The columns of the Applikon Bioreactor’s output file denote the independent variables of time, dissolved oxygen, pH, stirring speed, and volume.

Phycus Plugin Parser

Leverage the FSML Parser Plugin Template as the starting point for implementing the Phycus Plugin Parser for Applikon Bioreactor data.

This template generates a very generic FSML manifest file, so to convert an equipment-specific exported file to a more well-defined and descriptive FSML data schema, in this case a CSV exported from the Applikon Bioreactor, we'll need to describe the CSV columns by filling out the FSML Columns type object.

Column Definitions

The first CSV column with the header of "Time [h]" is converted to an object with an index of 0 (column 0). The valueType object has a type of Numeric, as the timepoints are displayed as numbers. The Column Kind object for the "Time [h]" column has a type of Reference, and the Column Class object has a type of Reference_Dimension, as the timepoints correspond to a series of observations. The dimension object has a dimension type of TIME, and the unit object has a value of Hours.

Finally, the primary schema for the FSML Column object for the first columns ends up as:

Time column definition
{
"name": "Time [h]",
"description": "Time",
"valueType": { "type": "NUMERIC" },
"kind": {
"type": "REFERENCE",
"class": {
"type": "REFERENCE_DIMENSION",
"name": "Time",
"dimension": { "type": "DIMENSION", "dimensionType": "TIME" },
"unit": {
"type": "UNIT",
"value": "HOURS",
"dimension": { "type": "DIMENSION", "dimensionType": "TIME" }
}
}
}
}

Converting the CSV to a structured object allows for consistency across parsing the columns, as the "Time [h]" column contains the unit within the header, whereas the following columns specify the unit in the second row (e.g. the "cal_ls_opt_do" column and "%").


The second CSV column with the header of "cal_ls_opt_do" is converted to an object with an index of 1 (column 1). The description key allows for a more human-readable explanation of the column as **Dissolved Oxygen**, compared to the machine generated name of "cal_ls_opt_do" used as the column header. The valueType object has a type of [Numeric](/model/manifest/supplemental-sections/data/data-types/values#numeric), as the dissolved oxygen measurements are numbers. Because dissolved oxygen is measured as a percentage, a range of '[0, 100]' can be specified.

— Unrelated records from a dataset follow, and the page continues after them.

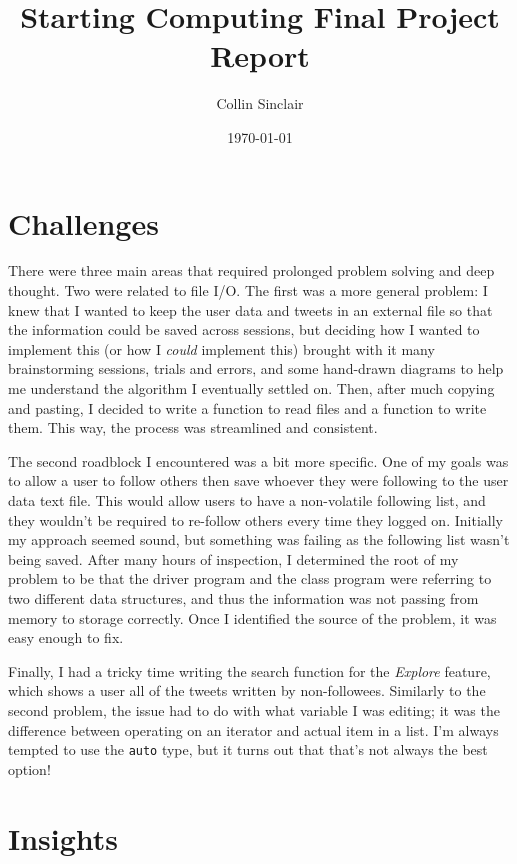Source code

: \documentclass[twocolumn]{article}
\title{Starting Computing Final Project Report}
\author{Collin Sinclair}
\date{\today}
\begin{document}
\maketitle

\section*{Challenges}

There were three main areas that required prolonged problem solving and deep thought. Two were related to file I/O. The first was a more general problem: I knew that I wanted to keep the user data and tweets in an external file so that the information could be saved across sessions, but deciding how I wanted to implement this (or how I \textit{could} implement this) brought with it many brainstorming sessions, trials and errors, and some hand-drawn diagrams to help me understand the algorithm I eventually settled on. Then, after much copying and pasting, I decided to write a function to read files and a function to write them. This way, the process was streamlined and consistent.

The second roadblock I encountered was a bit more specific. One of my goals was to allow a user to follow others then save whoever they were following to the user data text file. This would allow users to have a non-volatile following list, and they wouldn't be required to re-follow others every time they logged on. Initially my approach seemed sound, but something was failing as the following list wasn't being saved. After many hours of inspection, I determined the root of my problem to be that the driver program and the class program were referring to two different data structures, and thus the information was not passing from memory to storage correctly. Once I identified the source of the problem, it was easy enough to fix.

Finally, I had a tricky time writing the search function for the \textit{Explore} feature, which shows a user all of the tweets written by non-followees. Similarly to the second problem, the issue had to do with what variable I was editing; it was the difference between operating on an iterator and actual item in a list. I'm always tempted to use the \texttt{auto} type, but it turns out that that's not always the best option!

\section*{Insights}
\end{document}
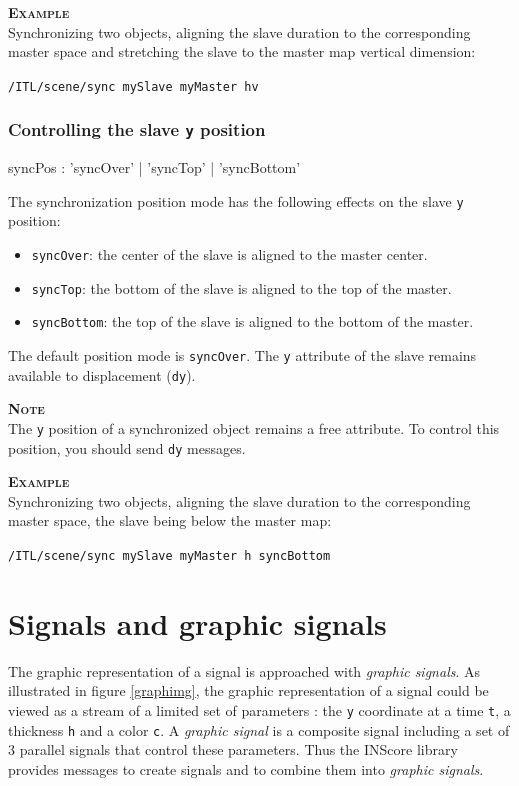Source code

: \documentclass[a4paper,twoside]{report}
\newcommand{\toplevel}[1]	{\chapter{#1}}
\newcommand{\subsublevel}[1]	{\subsection{#1}}
\newcommand{\OSC}[1]		{\texttt{#1}}
\newcommand{\values}[1]	{\texttt{#1}}
\newcommand{\example}		{\textbf{\hspace{-1.5cm}\textbf{\textsc{Example }}}}
\newcommand{\note}	[1]		{\vspace{2mm}\textbf{\hspace{-1.03cm}\textbf{\textsc{Note #1}}}}
\newcommand{\sample}	[1]			{\vspace{-2mm}\begin{center}\colorbox{mygrey}{
								\begin{minipage}[t]{0.9\columnwidth} 
								{\small \texttt{#1}}
								\end{minipage}}\end{center}}
\begin{document}
\example \\
Synchronizing two objects, aligning the slave duration to the corresponding master space and stretching the slave to the master map vertical dimension:
\sample{/ITL/scene/sync mySlave myMaster hv}


\subsublevel{Controlling the slave \OSC{y} position}

\begin{rail}
syncPos : 'syncOver' | 'syncTop' | 'syncBottom'
\end{rail}

The synchronization position mode has the following effects on the slave \values{y} position:
\begin{itemize}
\item \OSC{syncOver}: the center of the slave is aligned to the master center.
\item \OSC{syncTop}: the bottom of the slave is aligned to the top of the master.
\item \OSC{syncBottom}: the top of the slave is aligned to the bottom of the master.
\end{itemize}
The default position mode is \OSC{syncOver}. The \OSC{y} attribute of the slave remains available to displacement (\OSC{dy}). 

\note{} \\
The \values{y} position of a synchronized object remains a free attribute. To control this position, you should send \OSC{dy} messages.  

\example \\
Synchronizing two objects, aligning the slave duration to the corresponding master space, the slave being below the master map:
\sample{/ITL/scene/sync mySlave myMaster h syncBottom}


\toplevel{Signals and graphic signals}
\label{graphsig}

The graphic representation of a signal is approached with \emph{graphic signals}. As illustrated in figure \ref{graphimg}, the graphic representation of a signal could be viewed as a stream of a limited set of parameters : the \values{y} coordinate at a time \values{t}, a thickness \values{h} and a color \values{c}. 
A \emph{graphic signal} is a composite signal including a set of 3 parallel signals that control these parameters. Thus the INScore library provides messages to create signals and to combine them into \emph{graphic signals}. 
\end{document}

The Column Kind object for the "cal_ls_opt_do" column has a type of FACTOR, as dissolved oxygen is a controlled input variable used to trigger responses to be analyzed in the experiment. Similarly, the Column Class object has a type of Descriptor, as dissolved oxygen is an independent variable in the experiment. The dimension object has a dimension type of CONCENTRATION, corresponding to concentration of oxygen, and the unit object has a value of Percent (%).

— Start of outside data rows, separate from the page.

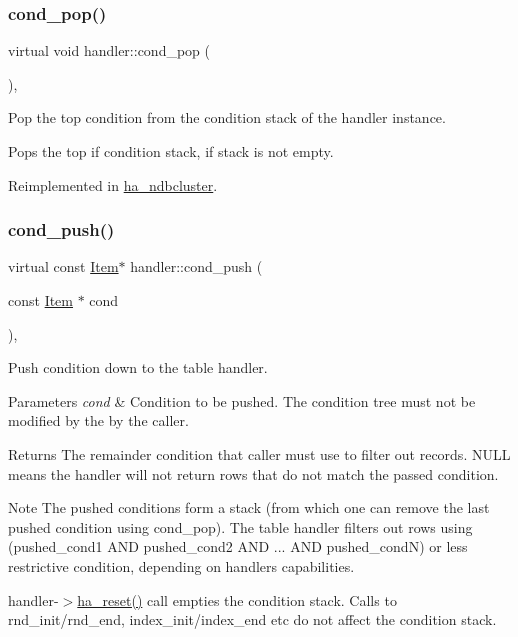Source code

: \subsubsection{\texorpdfstring{cond\+\_\+pop()}{cond\_pop()}}
{\footnotesize\ttfamily virtual void handler\+::cond\+\_\+pop (\begin{DoxyParamCaption}{ }\end{DoxyParamCaption})\hspace{0.3cm}{\ttfamily [inline]}, {\ttfamily [virtual]}}

Pop the top condition from the condition stack of the handler instance.

Pops the top if condition stack, if stack is not empty. 

Reimplemented in \mbox{\hyperlink{classha__ndbcluster_a0de805435e8251f27ba3394052f6b1c7}{ha\+\_\+ndbcluster}}.

\mbox{\label{classhandler_a5e765264bd31e0519e03e1bd53d8c6d2}} 
\subsubsection{\texorpdfstring{cond\+\_\+push()}{cond\_push()}}
{\footnotesize\ttfamily virtual const \mbox{\hyperlink{classItem}{Item}}$\ast$ handler\+::cond\+\_\+push (\begin{DoxyParamCaption}\item[{const \mbox{\hyperlink{classItem}{Item}} $\ast$}]{cond }\end{DoxyParamCaption})\hspace{0.3cm}{\ttfamily [inline]}, {\ttfamily [virtual]}}

Push condition down to the table handler.


\begin{DoxyParams}{Parameters}
{\em cond} & Condition to be pushed. The condition tree must not be modified by the by the caller.\\
\hline
\end{DoxyParams}
\begin{DoxyReturn}{Returns}
The \textquotesingle{}remainder\textquotesingle{} condition that caller must use to filter out records. N\+U\+LL means the handler will not return rows that do not match the passed condition.
\end{DoxyReturn}
\begin{DoxyNote}{Note}
The pushed conditions form a stack (from which one can remove the last pushed condition using cond\+\_\+pop). The table handler filters out rows using (pushed\+\_\+cond1 A\+ND pushed\+\_\+cond2 A\+ND ... A\+ND pushed\+\_\+condN) or less restrictive condition, depending on handler\textquotesingle{}s capabilities.
\end{DoxyNote}
handler-\/$>$\mbox{\hyperlink{classhandler_a53d38f167906d8aaa9e560c71e595a42}{ha\+\_\+reset()}} call empties the condition stack. Calls to rnd\+\_\+init/rnd\+\_\+end, index\+\_\+init/index\+\_\+end etc do not affect the condition stack.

Finally, the primary schema for the FSML Column object for the second columns ends up as:

Dissolved Oxygen column definition
{
"name": "cal_ls_opt_do",
"description": "Dissolved Oxygen",
"valueType": { "type": "NUMERIC", "range": [0, 100] },
"kind": {
"type": "FACTOR",
"class": {
"type": "DESCRIPTOR",
"name": "Dissolved Oxygen",
"dimension": { "type": "DIMENSION", "dimensionType": "CONCENTRATION" },
"unit": {
"type": "UNIT",
"value": "PERCENT",
"dimension": { "type": "DIMENSION", "dimensionType": "CONCENTRATION" }
}
}
}
}

Subsequent columns indicating other parameters of the experimental design are similarly converted to the structured FSML data schema format.

Other column definitions
[
{
"name": "m_ph",
"description": "pH",
"valueType": { "type": "NUMERIC", "range": [0, 14] },
"kind": {
"type": "FACTOR",
"class": {
"type": "DESCRIPTOR",
"name": "pH",
"dimension": { "type": "DIMENSION", "dimensionType": "CONCENTRATION" }
}
}
},
{
"name": "m_stirrer",
"description": "Stirring Speed",
"valueType": { "type": "NUMERIC" },
"kind": {
"type": "FACTOR",
"class": {
"type": "DESCRIPTOR",
"name": "Stirring Speed",
"dimension": { "type": "DIMENSION", "dimensionType": "SPEED" },
"unit": {
"type": "UNIT",
"value": "RPM",
"dimension": { "type": "DIMENSION", "dimensionType": "SPEED" }
}
}
}
},
{
"name": "dm_spump1",
"description": "Volume",
"valueType": { "type": "NUMERIC" },
"kind": {
"type": "FACTOR",
"class": {
"type": "DESCRIPTOR",
"name": "Volume",
"dimension": { "type": "DIMENSION", "dimensionType": "VOLUME" },
"unit": {
"type": "UNIT",
"value": "MILLILITER",
"dimension": { "type": "DIMENSION", "dimensionType": "VOLUME" }
}
}
}
}
]

Main Implementation

Implementation of a parser will only need to be done once before the plugin can be regularly used to parse files.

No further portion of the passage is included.